*WHAT TO WORK ON*. Print word for word whatever lies between the first line of the material and the line holding "## Introduction", both included, and omit all pictures.
Top of PROVIDED DATA
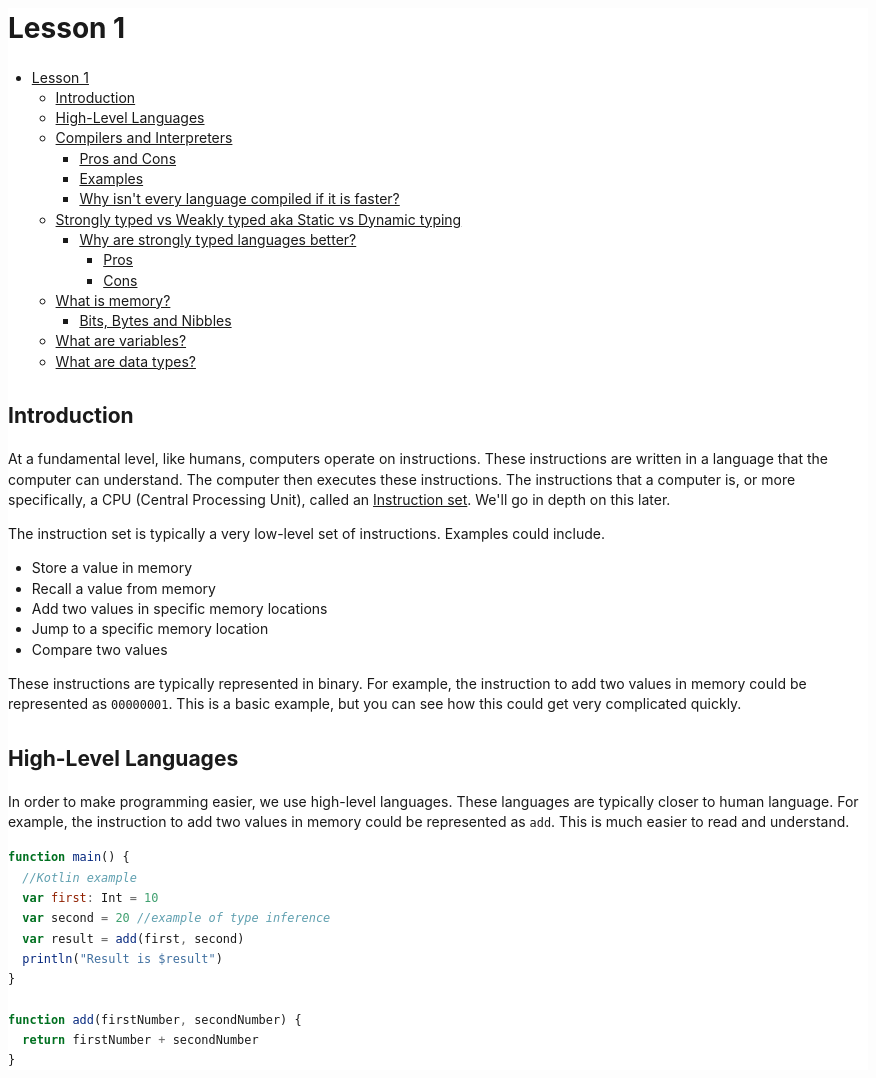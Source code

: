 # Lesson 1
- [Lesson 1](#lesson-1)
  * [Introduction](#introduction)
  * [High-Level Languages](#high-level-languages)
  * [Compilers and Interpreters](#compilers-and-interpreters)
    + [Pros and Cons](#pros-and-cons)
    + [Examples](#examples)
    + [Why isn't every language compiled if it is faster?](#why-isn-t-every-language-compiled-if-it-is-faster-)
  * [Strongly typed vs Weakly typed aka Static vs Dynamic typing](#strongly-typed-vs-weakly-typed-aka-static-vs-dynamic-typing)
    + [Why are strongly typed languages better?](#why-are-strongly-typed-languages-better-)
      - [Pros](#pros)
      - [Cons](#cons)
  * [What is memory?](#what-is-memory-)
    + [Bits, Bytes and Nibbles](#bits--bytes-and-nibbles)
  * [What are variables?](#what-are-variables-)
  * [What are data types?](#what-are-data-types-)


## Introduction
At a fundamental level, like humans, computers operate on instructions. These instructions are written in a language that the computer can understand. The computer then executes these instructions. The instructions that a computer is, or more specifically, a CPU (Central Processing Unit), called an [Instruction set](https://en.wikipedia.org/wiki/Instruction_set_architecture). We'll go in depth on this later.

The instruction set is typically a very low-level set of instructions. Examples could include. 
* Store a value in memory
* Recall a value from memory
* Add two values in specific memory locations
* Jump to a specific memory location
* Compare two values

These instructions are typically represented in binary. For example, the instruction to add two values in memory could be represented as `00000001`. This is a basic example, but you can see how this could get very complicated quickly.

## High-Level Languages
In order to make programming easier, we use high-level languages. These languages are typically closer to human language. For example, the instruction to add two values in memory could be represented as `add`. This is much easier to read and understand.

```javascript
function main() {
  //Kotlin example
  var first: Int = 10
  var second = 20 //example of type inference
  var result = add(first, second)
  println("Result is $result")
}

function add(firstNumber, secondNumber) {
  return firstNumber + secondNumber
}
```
Bottom of PROVIDED DATA
*RESULT BELOW*.
Source code

: # Lesson 1
- [Lesson 1](#lesson-1)
  * [Introduction](#introduction)
  * [High-Level Languages](#high-level-languages)
  * [Compilers and Interpreters](#compilers-and-interpreters)
    + [Pros and Cons](#pros-and-cons)
    + [Examples](#examples)
    + [Why isn't every language compiled if it is faster?](#why-isn-t-every-language-compiled-if-it-is-faster-)
  * [Strongly typed vs Weakly typed aka Static vs Dynamic typing](#strongly-typed-vs-weakly-typed-aka-static-vs-dynamic-typing)
    + [Why are strongly typed languages better?](#why-are-strongly-typed-languages-better-)
      - [Pros](#pros)
      - [Cons](#cons)
  * [What is memory?](#what-is-memory-)
    + [Bits, Bytes and Nibbles](#bits--bytes-and-nibbles)
  * [What are variables?](#what-are-variables-)
  * [What are data types?](#what-are-data-types-)


## Introduction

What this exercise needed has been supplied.